(Source texts of formatted documents)
────

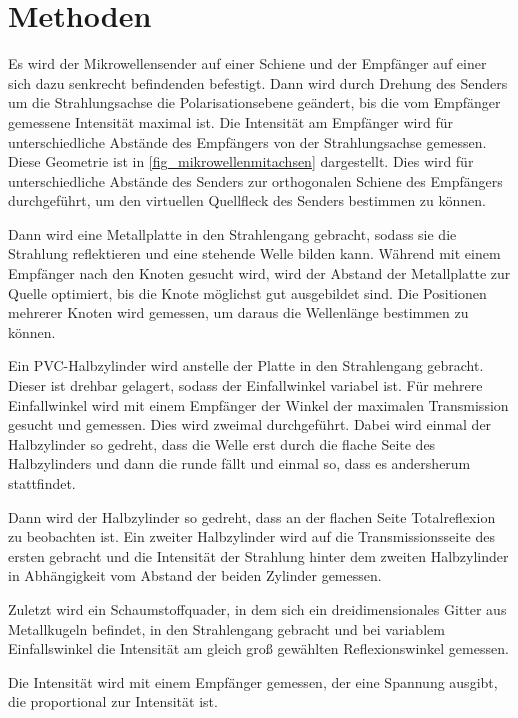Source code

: \documentclass[
	a4paper,
	12pt,
	pagesize,
	ngerman
]{scrartcl}
\begin{document}
	\section{Methoden}
	Es wird der Mikrowellensender auf einer Schiene und der Empfänger auf  einer sich dazu senkrecht befindenden befestigt.
	Dann wird durch Drehung des Senders um die Strahlungsachse die Polarisationsebene geändert, bis die vom Empfänger gemessene Intensität maximal ist.
	Die Intensität am Empfänger wird für unterschiedliche Abstände des Empfängers von der Strahlungsachse gemessen.
	Diese Geometrie ist in \cref{fig_mikrowellenmitachsen} dargestellt.
	Dies wird für unterschiedliche Abstände des Senders zur orthogonalen Schiene des Empfängers durchgeführt, um den virtuellen Quellfleck des Senders bestimmen zu können.
	
	Dann wird eine Metallplatte in den Strahlengang gebracht, sodass sie die Strahlung reflektieren und eine stehende Welle bilden kann.
	Während mit einem Empfänger nach den Knoten gesucht wird, wird der Abstand der Metallplatte zur Quelle optimiert, bis die Knote möglichst gut ausgebildet sind. %
	Die Positionen mehrerer Knoten wird gemessen, um daraus die Wellenlänge bestimmen zu können. %
	
	Ein PVC-Halbzylinder wird anstelle der Platte in den Strahlengang gebracht.
	Dieser ist drehbar gelagert, sodass der Einfallwinkel variabel ist.
	Für mehrere Einfallwinkel wird mit einem Empfänger der Winkel der maximalen Transmission gesucht und gemessen.
	Dies wird zweimal durchgeführt.
	Dabei wird einmal der Halbzylinder so gedreht, dass die Welle erst durch die flache Seite des Halbzylinders und dann die runde fällt und einmal so, dass es andersherum stattfindet.
	
	Dann wird der Halbzylinder so gedreht, dass an der flachen Seite Totalreflexion zu beobachten ist. %
	Ein zweiter Halbzylinder wird auf die Transmissionsseite des ersten gebracht und die Intensität der Strahlung hinter dem zweiten Halbzylinder in Abhängigkeit vom Abstand der beiden Zylinder gemessen.
	
	Zuletzt wird ein Schaumstoffquader, in dem sich ein dreidimensionales Gitter aus Metallkugeln befindet, in den Strahlengang gebracht und bei variablem Einfallswinkel die Intensität am gleich groß gewählten Reflexionswinkel gemessen.
	
	Die Intensität wird mit einem Empfänger gemessen, der eine Spannung ausgibt, die proportional zur Intensität ist.
	
\end{document}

────

**What you need to do:**
Keep the pictures out of the copy and return the rest of the data above exactly.

**Answer to the problem:**
Source code

: \documentclass[
	a4paper,
	12pt,
	pagesize,
	ngerman
]{scrartcl}
\begin{document}
	\section{Methoden}
	Es wird der Mikrowellensender auf einer Schiene und der Empfänger auf  einer sich dazu senkrecht befindenden befestigt.
	Dann wird durch Drehung des Senders um die Strahlungsachse die Polarisationsebene geändert, bis die vom Empfänger gemessene Intensität maximal ist.
	Die Intensität am Empfänger wird für unterschiedliche Abstände des Empfängers von der Strahlungsachse gemessen.
	Diese Geometrie ist in \cref{fig_mikrowellenmitachsen} dargestellt.
	Dies wird für unterschiedliche Abstände des Senders zur orthogonalen Schiene des Empfängers durchgeführt, um den virtuellen Quellfleck des Senders bestimmen zu können.
	
	Dann wird eine Metallplatte in den Strahlengang gebracht, sodass sie die Strahlung reflektieren und eine stehende Welle bilden kann.
	Während mit einem Empfänger nach den Knoten gesucht wird, wird der Abstand der Metallplatte zur Quelle optimiert, bis die Knote möglichst gut ausgebildet sind. %
	Die Positionen mehrerer Knoten wird gemessen, um daraus die Wellenlänge bestimmen zu können. %
	
	Ein PVC-Halbzylinder wird anstelle der Platte in den Strahlengang gebracht.
	Dieser ist drehbar gelagert, sodass der Einfallwinkel variabel ist.
	Für mehrere Einfallwinkel wird mit einem Empfänger der Winkel der maximalen Transmission gesucht und gemessen.
	Dies wird zweimal durchgeführt.
	Dabei wird einmal der Halbzylinder so gedreht, dass die Welle erst durch die flache Seite des Halbzylinders und dann die runde fällt und einmal so, dass es andersherum stattfindet.
	
	Dann wird der Halbzylinder so gedreht, dass an der flachen Seite Totalreflexion zu beobachten ist. %
	Ein zweiter Halbzylinder wird auf die Transmissionsseite des ersten gebracht und die Intensität der Strahlung hinter dem zweiten Halbzylinder in Abhängigkeit vom Abstand der beiden Zylinder gemessen.
	
	Zuletzt wird ein Schaumstoffquader, in dem sich ein dreidimensionales Gitter aus Metallkugeln befindet, in den Strahlengang gebracht und bei variablem Einfallswinkel die Intensität am gleich groß gewählten Reflexionswinkel gemessen.
	
	Die Intensität wird mit einem Empfänger gemessen, der eine Spannung ausgibt, die proportional zur Intensität ist.
	
\end{document}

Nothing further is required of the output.